If you want agile footwear but need a little more support and protection than you'll get from trail shoes, consider lightweight hiking boots like the exceptional North Face Ultra FastPack Mid GTX (Est. $150). These fastpacking boots (think: ultralight backpacking boots) weigh just 1 pound., 12 ounces per typical men's pair, but offer plenty of protection for long day hikes or backpacking with ultralight loads.
Most users agree that the North Face Ultra FastPack runs a half-size to a full size small, and is best for a normal width to narrow foot. Several experts choose this as one of their favorite boots, including GearInstitute.com and the editor in chief of GearJunkie.com. Users love the excellent traction, reinforced toe, great waterproofing thanks to a GoreTex liner, and the "snake plate" bruise protector that protects the bottoms of your feet against rocks. The Ultra FastPack is reasonably durable for such a light, flexible boot.
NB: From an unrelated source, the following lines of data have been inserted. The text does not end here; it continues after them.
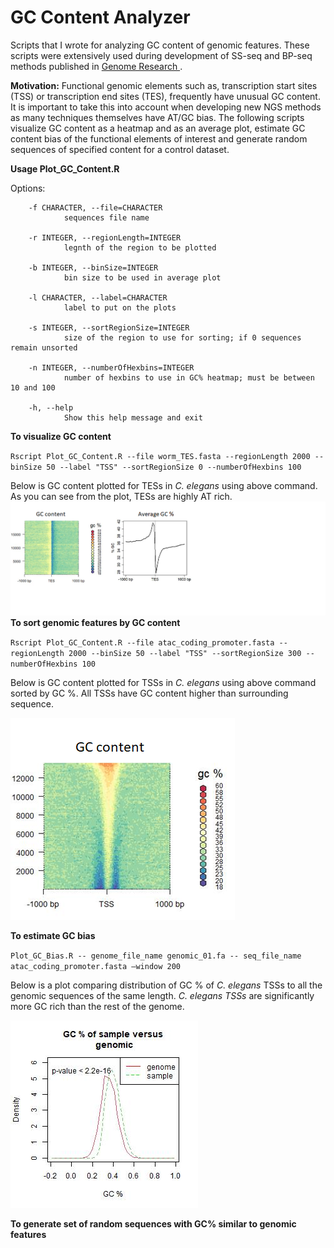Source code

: # GC Content Analyzer
Scripts that I wrote for analyzing GC content of genomic features. These scripts were extensively used during development of SS-seq and BP-seq methods published in [ Genome Research ](https://genome.cshlp.org/content/early/2021/06/24/gr.270082.120).

**Motivation:** Functional genomic elements such as, transcription start sites (TSS) or transcription end sites (TES), frequently have unusual GC content. It is important to take this into account when developing new NGS methods as many techniques themselves have AT/GC bias. The following scripts visualize GC content as a heatmap and as an average plot, estimate GC content bias of the functional elements of interest and generate random sequences of specified content for a control dataset.

**Usage Plot_GC_Content.R**

Options:

        -f CHARACTER, --file=CHARACTER
                sequences file name

        -r INTEGER, --regionLength=INTEGER
                legnth of the region to be plotted

        -b INTEGER, --binSize=INTEGER
                bin size to be used in average plot

        -l CHARACTER, --label=CHARACTER
                label to put on the plots

        -s INTEGER, --sortRegionSize=INTEGER
                size of the region to use for sorting; if 0 sequences remain unsorted

        -n INTEGER, --numberOfHexbins=INTEGER
                number of hexbins to use in GC% heatmap; must be between 10 and 100

        -h, --help
                Show this help message and exit

**To visualize GC content**

``Rscript Plot_GC_Content.R --file worm_TES.fasta --regionLength 2000 --binSize 50 --label "TSS" --sortRegionSize 0 --numberOfHexbins 100 ``

Below is GC content plotted for TESs in *C. elegans* using above command. As you can see from the plot, TESs are highly AT rich.
<img src=./TES_heatmap_plot.png> 
**To sort genomic features by GC content**

``Rscript Plot_GC_Content.R --file atac_coding_promoter.fasta --regionLength 2000 --binSize 50 --label "TSS" --sortRegionSize 300 --numberOfHexbins 100 ``

Below is GC content plotted for TSSs in *C. elegans* using above command sorted by GC %. All TSSs have GC content higher than surrounding sequence.

<img src=./GC_Heatmap_Promoters_400.png> 

**To estimate GC bias**

``Plot_GC_Bias.R -- genome_file_name genomic_01.fa -- seq_file_name atac_coding_promoter.fasta –window 200``

Below is a plot comparing distribution of GC % of *C. elegans* TSSs to all the genomic sequences of the same length. *C. elegans TSSs* are significantly more GC rich than the rest of the genome.

<img src=./atac_coding_GC_bias.jpg> 

**To generate set of random sequences with GC% similar to genomic features**
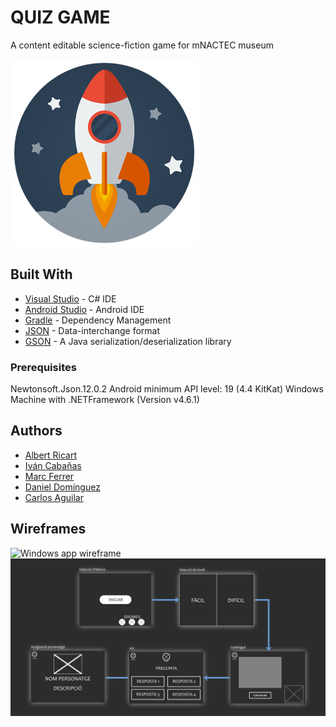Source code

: # QUIZ GAME

A content editable science-fiction game for mNACTEC museum 

![Image of a Rocket](https://raw.githubusercontent.com/Marc-Ferrer-Castillo/ABP/master/App%20Escritorio/UI/Imagenes/rocket.png)


## Built With

* [Visual Studio](https://visualstudio.microsoft.com/) - C# IDE
* [Android Studio](https://developer.android.com/studio) - Android IDE
* [Gradle](https://gradle.org/) - Dependency Management
* [JSON](http://www.json.org/) - Data-interchange format 
* [GSON](https://github.com/google/gson) - A Java serialization/deserialization library
 
### Prerequisites

Newtonsoft.Json.12.0.2
Android minimum API level: 19 (4.4 KitKat)
Windows Machine with .NETFramework (Version v4.6.1)

## Authors

* [Albert Ricart](https://github.com/albertricart)
* [Iván Cabañas](https://github.com/ivancg86)
* [Marc Ferrer](https://github.com/ivancg86)
* [Daniel Domínguez](https://github.com/danieldodi)
* [Carlos Aguilar](https://github.com/aguilar3061)

## Wireframes
![Windows app wireframe](https://github.com/Marc-Ferrer-Castillo/ABP/blob/master/Recursos/Wireframes/WireFrame%20App%20Windows.jpg)
![Android app wireframe](https://github.com/Marc-Ferrer-Castillo/ABP/blob/master/Recursos/Wireframes/Wireframe%20APP%20Android.png)
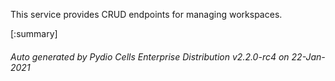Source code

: 






This service provides CRUD endpoints for managing workspaces.

[:summary]

###### Auto generated by Pydio Cells Enterprise Distribution v2.2.0-rc4 on 22-Jan-2021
The Keen Targhee II Mid (Est. $140) is also extremely popular in lightweight boots, although it's a little heavier and stiffer than the North Face. (A typical men's pair weighs in at 2 pounds, 2 ounces) This boot received a Best Buy award from OutdoorGearLab.com in both 2014 and 2015, along with lots of positive user feedback for its wide fit, rubber-capped toe and comfort right out of the box. The Targhee II doesn't have a lot of room for super-high arches, though, and it can run as much as a whole size small.
The Targhee II's traction is great on everything but wet rock and, strangely enough, wet, smooth cement. They're stiff enough for lightweight backpacking loads and durability is decent, although hardcore hikers can still expect to go through a pair in one year. User reviews also indicate that there may be some quality control issues with the Keen.Dry membrane but, if it survives the initial immersion, it should last as long as the rest of the boot.